Template Metaprogramming Made Easy (Huh?)
Nick Sabalausky
a at a.a
Thu Sep 10 18:15:25 PDT 2009
"dsimcha" <dsimcha at yahoo.com> wrote in message
news:h8c52o$2a8e$1 at digitalmars.com...
> == Quote from Nick Sabalausky (a at a.a)'s article
>> And before I get the inevitable "D00d thats soo old U shud by a new 1!",
>> yes, I *could* go buy a new system. But why should I? I don't do a single
>> thing that can't be done just fine on my single-cores. And the only
>> things
>> that run poorly are the things are written by teenage lazy hack "I don't
>> care about intelligent coding, because everyone should be just like me
>> and
>> want to sink all their money into new hardware just because they can!"
>
> Not sure I buy this. Let's analyze it in simple microeconomics. Both
> programmer
> time and computer hardware are scarce, expensive commodities. To some
> extent, one
> can be substituted for the other. (A programmer can either spend less
> time
> writing crappier code that needs more hardware or vice-versa.) All else
> being
> equal, you want the cheapest software you can get.
>
> For the sake of this argument, I'm going to assume that the software is
> paid for
> directly by the consumer, though the argument could be extended to cases
> where it
> is paid for indirectly (business websites, etc.) and free software. A
> company can
> either deliver really unoptimized software for little programmer time, and
> thus
> cheaply, or really fast software expensively. As a consumer, you only
> care about
> *total* cost.
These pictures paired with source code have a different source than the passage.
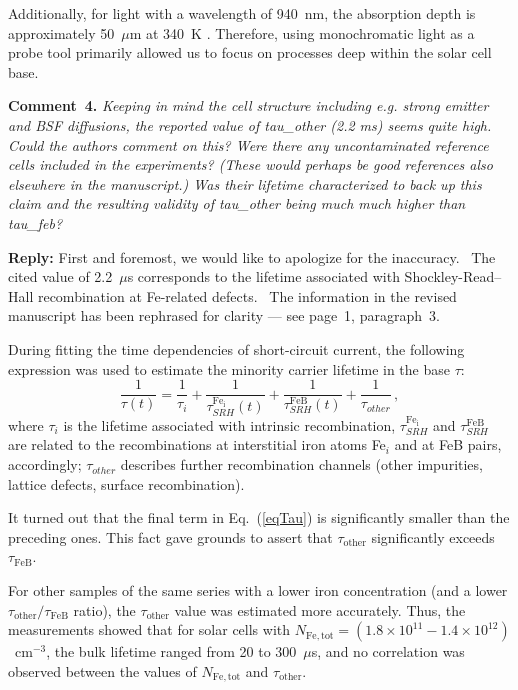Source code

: \documentclass{WileyMSP-template}
\begin{document}
Additionally, for light with a wavelength of 940~nm, the absorption depth is approximately 50~$\mu$m at 340~K \cite{Green2022}.
Therefore, using monochromatic light as a probe tool primarily allowed us to focus on processes deep within the solar cell base.


\vspace{1cm}
\noindent
\textcolor[rgb]{0.00,0.50,1.00}{\textbf{Comment~4.}}
\emph{Keeping in mind the cell structure including e.g. strong emitter and BSF diffusions,
the reported value of tau\_other (2.2 ms) seems quite high.
Could the authors comment on this?
Were there any uncontaminated reference cells included in the experiments?
(These would perhaps be good references also elsewhere in the manuscript.)
Was their lifetime characterized to back up this claim and the resulting validity of tau\_other being much much higher than tau\_feb?
}


\noindent
\textcolor[rgb]{0.51,0.00,0.00}{\textbf{Reply:}}
First and foremost, we would like to apologize for the inaccuracy. 
The cited value of 2.2~$\mu$s corresponds to the lifetime associated with Shockley-Read–Hall recombination at Fe-related defects. 
The information in the revised manuscript has been rephrased for clarity --- see page~1, paragraph~3.

During fitting the time dependencies of short-circuit current,
the following expression was used to estimate the minority carrier lifetime in the base $\tau$:
\begin{equation}
\label{eqTau}
\frac{1}{\tau(t)}=\frac{1}{\tau_i}+\frac{1}{\tau_{SRH}^{\mathrm{Fe_i}}(t)}
+\frac{1}{\tau_{SRH}^\mathrm{FeB}(t)}+\frac{1}{\tau_{other}}\,,
\end{equation}
where
$\tau_i$ is the lifetime associated with intrinsic recombination,
$\tau_{SRH}^{\mathrm{Fe_i}}$ and $\tau_{SRH}^\mathrm{FeB}$ are related to the recombinations at interstitial iron atoms Fe$_i$ and at FeB pairs, accordingly;
$\tau_{other}$ describes further recombination channels
(other impurities, lattice defects, surface recombination).

It turned out that the final term in Eq.~(\ref{eqTau}) is significantly smaller than the preceding ones.
This fact gave grounds to assert that $\tau_\mathrm{other}$ significantly exceeds $\tau_\mathrm{FeB}$.

For other samples of the same series with a lower iron concentration (and a lower $\tau_\mathrm{other}/\tau_\mathrm{FeB}$ ratio),
the $\tau_\mathrm{other}$  value was estimated more accurately.
Thus, the measurements showed that for solar cells with
$N_\mathrm{Fe,tot}=(1.8\times10^{11}-1.4\times10^{12})$~cm$^{-3}$,
the bulk lifetime ranged from 20 to 300~$\mu$s,
and no correlation was observed between the values of $N_\mathrm{Fe,tot}$ and $\tau_\mathrm{other}$.
\end{document}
Therefore, as the cost of better hardware goes down, the
> only
> rational thing to do is spend less time optimizing software.
>
> Of course, this doesn't work for special purpose computers that only run
> one piece
> of software, but let's say the average computer user runs ~20 pieces of
> software
> regularly. If a new computer costs $400, and each piece of software can
> be made
> on average $20 cheaper by not optimizing it, then you break even.
There are a *lot* of 'if's and assumptions in that analysis.
In general though, I find the "programmer time is more expensive than
hardware" line to largely be a cop-out.